Zö ( Hezuo)

A lot Packed into Two Letters

 (གཙོས་) means “antelope” in Tibetan. It also signifies the city of Zö (or Hezuo in Chinese). As the capitol of Gannan Tibet Autonomous Prefecture, Zö is naturally the economic, political, educational, and cultural center of the prefecture. Zö lies on the northeastern edge of the Tibetan plateau at an average elevation of 3,000 meters. In 2015, its population was 90,000 people and it represented 24 ethnic groups. The vast majority of residents, however, are Tibetan.

Good lodging and great dining are easy to find in Zö. Want good entertainment? You’re in luck. Zö is home to the largest Tibetan opera theater in Gannan Prefecture. If you want to see professionals dance and sing in traditional Tibetan performances, make sure you go to the opera in town. It is open nightly, except in the winter season. Remarkably, the opera troupe from Zo performed in Israel in December 2017.

Gannan Breakdown

Gannan Tibet Autonomous Prefecture was founded in 1953 with seven counties and one city. Those counties are Lintan county ( Tibetan:ལིན་ཐན་རྫོང་།, Chinese:临潭县), Jonê county ( Tibetan:ཅོ་ནེ་རྫོང་།  Chinese: 卓尼县, Luqu county ( Tibetan:ཀླུ་ཆུ་རྫོང་། Chinese: Luqu 碌曲县), Maqu county ( Tibetan:རྨ་ཆུ་རྫོང་།, Chinese: 玛曲县), Tewo county( Tibetan: ཐེ་བོ་རྫོང་། Chinese: 迭部县),Zhouqu county ( Tibetan: འབྲུག་ཆུ་རྫོང་། Chinese: 舟曲县), and Xiahe county ( Tibetan: བསང་ཆུ་རྫོང་། Chinese:夏河县) with Hezuo (Zö གཙོས་གྲོང་ཁྱེར) being the city. 

Zö – Hezuo Century Square

Right in the middle of the city, as in many other Chinese places, is a town square. Hezuo Century Square was built in 2000 and has become the cultural and communal heart of the city. People gather there in the morning for exercise. Local shows and other forms of entertainment pop up in the square from time to time. Most importantly, every evening at 7:00 pm people of all ages come to the square to dance the traditional Tibetan circle dance.

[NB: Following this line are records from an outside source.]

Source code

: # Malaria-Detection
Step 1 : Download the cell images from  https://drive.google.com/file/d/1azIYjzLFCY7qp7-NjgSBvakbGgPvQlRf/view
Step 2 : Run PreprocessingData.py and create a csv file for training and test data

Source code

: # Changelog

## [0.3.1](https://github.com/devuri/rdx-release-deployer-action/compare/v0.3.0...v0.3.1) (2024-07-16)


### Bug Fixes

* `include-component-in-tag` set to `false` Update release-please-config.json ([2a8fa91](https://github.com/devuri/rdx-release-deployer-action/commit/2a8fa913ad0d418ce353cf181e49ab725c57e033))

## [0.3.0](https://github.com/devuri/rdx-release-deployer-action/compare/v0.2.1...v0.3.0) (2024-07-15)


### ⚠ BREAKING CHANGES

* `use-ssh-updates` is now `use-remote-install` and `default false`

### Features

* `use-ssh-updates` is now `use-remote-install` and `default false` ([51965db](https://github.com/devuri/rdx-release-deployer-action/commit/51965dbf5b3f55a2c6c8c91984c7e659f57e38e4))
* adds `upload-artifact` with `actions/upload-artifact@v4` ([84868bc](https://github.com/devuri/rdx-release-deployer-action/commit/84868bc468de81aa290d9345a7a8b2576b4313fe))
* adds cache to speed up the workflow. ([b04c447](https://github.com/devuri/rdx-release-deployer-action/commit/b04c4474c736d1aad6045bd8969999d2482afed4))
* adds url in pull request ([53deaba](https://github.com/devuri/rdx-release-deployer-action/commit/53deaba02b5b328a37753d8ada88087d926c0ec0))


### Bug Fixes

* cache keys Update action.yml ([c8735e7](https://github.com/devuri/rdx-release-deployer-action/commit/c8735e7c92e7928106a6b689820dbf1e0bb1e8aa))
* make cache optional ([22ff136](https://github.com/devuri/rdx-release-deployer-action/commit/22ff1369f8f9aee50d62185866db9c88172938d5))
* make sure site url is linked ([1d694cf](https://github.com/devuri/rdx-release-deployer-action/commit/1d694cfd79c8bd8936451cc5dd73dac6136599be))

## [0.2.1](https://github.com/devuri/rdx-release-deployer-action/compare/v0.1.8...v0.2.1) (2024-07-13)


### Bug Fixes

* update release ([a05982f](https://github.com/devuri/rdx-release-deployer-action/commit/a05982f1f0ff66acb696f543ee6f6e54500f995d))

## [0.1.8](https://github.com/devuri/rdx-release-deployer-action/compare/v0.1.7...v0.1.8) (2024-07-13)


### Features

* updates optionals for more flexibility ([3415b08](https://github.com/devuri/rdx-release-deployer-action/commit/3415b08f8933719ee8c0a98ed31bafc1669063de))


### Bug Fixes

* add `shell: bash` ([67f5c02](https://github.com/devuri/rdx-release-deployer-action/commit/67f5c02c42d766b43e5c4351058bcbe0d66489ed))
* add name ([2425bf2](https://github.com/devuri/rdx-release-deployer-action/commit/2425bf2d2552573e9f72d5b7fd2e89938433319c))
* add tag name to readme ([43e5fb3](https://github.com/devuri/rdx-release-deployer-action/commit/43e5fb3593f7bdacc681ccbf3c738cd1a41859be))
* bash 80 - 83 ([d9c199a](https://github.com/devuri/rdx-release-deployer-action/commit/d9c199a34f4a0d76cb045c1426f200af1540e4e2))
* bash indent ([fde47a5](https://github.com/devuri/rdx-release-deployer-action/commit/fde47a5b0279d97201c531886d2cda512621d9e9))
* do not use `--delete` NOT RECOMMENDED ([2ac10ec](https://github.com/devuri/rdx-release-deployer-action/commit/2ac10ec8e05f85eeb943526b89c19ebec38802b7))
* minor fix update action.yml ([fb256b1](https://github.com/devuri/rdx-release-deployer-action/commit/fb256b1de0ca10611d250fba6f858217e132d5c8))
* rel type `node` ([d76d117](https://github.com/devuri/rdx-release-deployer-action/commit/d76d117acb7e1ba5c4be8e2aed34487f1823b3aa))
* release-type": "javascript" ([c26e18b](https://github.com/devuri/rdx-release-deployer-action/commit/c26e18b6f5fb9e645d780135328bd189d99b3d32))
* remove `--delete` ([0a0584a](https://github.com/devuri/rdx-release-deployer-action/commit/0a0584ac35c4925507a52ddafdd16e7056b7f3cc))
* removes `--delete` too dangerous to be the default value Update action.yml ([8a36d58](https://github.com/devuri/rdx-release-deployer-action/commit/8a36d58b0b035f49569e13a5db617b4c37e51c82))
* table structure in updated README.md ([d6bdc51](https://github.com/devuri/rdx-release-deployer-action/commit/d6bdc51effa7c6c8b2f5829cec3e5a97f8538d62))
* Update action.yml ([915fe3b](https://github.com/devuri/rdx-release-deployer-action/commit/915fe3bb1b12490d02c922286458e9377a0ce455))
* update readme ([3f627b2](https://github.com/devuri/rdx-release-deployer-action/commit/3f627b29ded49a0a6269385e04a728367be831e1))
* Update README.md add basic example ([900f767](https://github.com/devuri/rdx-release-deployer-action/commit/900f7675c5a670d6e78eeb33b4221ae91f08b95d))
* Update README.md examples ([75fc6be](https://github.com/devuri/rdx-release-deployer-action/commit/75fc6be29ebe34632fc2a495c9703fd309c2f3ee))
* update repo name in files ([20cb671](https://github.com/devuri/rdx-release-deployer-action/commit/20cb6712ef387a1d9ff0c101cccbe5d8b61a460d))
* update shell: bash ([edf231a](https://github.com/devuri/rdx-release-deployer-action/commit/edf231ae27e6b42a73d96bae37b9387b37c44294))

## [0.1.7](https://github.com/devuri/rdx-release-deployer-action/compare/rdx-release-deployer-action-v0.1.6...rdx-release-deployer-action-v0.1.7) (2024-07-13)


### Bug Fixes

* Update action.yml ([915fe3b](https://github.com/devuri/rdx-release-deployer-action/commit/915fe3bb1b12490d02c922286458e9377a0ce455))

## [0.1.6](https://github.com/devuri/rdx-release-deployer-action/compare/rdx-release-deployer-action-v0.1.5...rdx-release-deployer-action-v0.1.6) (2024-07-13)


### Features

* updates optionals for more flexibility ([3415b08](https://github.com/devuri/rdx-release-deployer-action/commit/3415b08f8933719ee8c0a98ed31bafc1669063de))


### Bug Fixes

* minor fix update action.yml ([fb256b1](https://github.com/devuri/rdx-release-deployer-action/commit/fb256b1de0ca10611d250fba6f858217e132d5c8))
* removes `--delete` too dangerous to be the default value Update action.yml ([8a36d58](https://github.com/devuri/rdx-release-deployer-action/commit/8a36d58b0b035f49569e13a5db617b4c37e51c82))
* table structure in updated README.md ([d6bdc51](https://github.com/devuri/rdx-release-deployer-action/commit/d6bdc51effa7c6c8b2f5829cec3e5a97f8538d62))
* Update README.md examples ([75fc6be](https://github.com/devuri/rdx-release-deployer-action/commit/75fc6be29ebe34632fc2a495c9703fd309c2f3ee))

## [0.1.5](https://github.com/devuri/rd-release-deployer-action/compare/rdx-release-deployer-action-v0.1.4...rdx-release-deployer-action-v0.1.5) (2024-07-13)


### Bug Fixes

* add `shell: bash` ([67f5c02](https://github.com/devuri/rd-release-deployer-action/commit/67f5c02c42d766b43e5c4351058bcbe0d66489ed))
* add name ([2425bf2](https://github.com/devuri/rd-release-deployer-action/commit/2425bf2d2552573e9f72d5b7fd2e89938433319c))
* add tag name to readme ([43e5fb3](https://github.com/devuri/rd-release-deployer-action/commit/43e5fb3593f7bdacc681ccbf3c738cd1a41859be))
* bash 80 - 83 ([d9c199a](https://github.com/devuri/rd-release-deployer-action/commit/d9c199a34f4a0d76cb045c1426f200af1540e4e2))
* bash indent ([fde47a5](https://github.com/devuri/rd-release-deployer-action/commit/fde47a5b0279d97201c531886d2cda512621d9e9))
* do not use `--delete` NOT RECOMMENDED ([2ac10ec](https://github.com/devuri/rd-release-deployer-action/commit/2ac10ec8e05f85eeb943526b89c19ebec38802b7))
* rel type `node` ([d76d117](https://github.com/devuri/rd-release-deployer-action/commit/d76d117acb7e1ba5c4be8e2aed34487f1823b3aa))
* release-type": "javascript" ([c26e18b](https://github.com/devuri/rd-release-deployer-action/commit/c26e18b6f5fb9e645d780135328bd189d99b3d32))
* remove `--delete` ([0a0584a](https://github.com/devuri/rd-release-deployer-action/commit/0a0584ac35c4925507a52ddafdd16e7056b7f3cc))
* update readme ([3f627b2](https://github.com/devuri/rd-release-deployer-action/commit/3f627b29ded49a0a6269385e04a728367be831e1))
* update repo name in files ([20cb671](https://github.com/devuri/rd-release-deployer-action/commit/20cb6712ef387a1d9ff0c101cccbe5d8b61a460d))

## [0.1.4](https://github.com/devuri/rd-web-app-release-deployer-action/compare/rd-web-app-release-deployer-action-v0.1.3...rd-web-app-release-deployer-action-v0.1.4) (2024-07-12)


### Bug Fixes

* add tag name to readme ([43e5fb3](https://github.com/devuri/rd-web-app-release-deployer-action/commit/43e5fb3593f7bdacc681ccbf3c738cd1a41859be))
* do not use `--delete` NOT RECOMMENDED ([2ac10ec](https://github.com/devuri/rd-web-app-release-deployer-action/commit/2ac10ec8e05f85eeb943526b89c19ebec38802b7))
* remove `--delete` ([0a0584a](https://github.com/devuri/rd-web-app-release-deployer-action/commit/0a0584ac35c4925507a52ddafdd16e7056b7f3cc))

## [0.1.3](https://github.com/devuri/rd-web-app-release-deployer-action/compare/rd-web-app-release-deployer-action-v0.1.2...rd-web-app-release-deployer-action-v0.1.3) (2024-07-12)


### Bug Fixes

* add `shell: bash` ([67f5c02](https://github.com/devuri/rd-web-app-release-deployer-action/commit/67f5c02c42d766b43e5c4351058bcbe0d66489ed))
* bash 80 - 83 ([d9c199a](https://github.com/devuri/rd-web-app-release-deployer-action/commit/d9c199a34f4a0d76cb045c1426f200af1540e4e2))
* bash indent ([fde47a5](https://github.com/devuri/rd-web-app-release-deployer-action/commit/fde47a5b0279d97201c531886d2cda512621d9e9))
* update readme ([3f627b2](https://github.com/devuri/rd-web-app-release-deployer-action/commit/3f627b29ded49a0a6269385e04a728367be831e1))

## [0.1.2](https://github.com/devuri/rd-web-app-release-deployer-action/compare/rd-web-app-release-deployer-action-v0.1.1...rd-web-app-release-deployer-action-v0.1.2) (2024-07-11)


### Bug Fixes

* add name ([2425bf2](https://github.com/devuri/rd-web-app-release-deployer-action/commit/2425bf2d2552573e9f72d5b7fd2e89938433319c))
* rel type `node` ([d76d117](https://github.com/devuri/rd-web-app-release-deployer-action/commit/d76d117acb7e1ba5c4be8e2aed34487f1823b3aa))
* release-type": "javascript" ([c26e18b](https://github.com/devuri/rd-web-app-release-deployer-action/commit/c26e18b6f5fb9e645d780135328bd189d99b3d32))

Anyone can jump in.

Milarepa Fame

The famous Milarepa Temple towers above the main road toward Xiahe, about two kilometers from the bus station. Milarepa lived in the twelfth century and stands out among Tibet’s most famous Buddhist teachers (of the Kagyu tradition). The temple in his name was built in 1777. It was destroyed during the Cultural Revolution but was rebuilt in 1988. Each of its nine floors displays many varieties of Buddhist statues, deities, and scriptures. Local Tibetans circumambulate the temple daily.

Gansu Normal University for Nationalities is located in southwest Zo, about two kilometers from the center of the city. Founded in 1984, the university is renowned for its beauty. Presently, there are over 10,000 students and 700 faculty.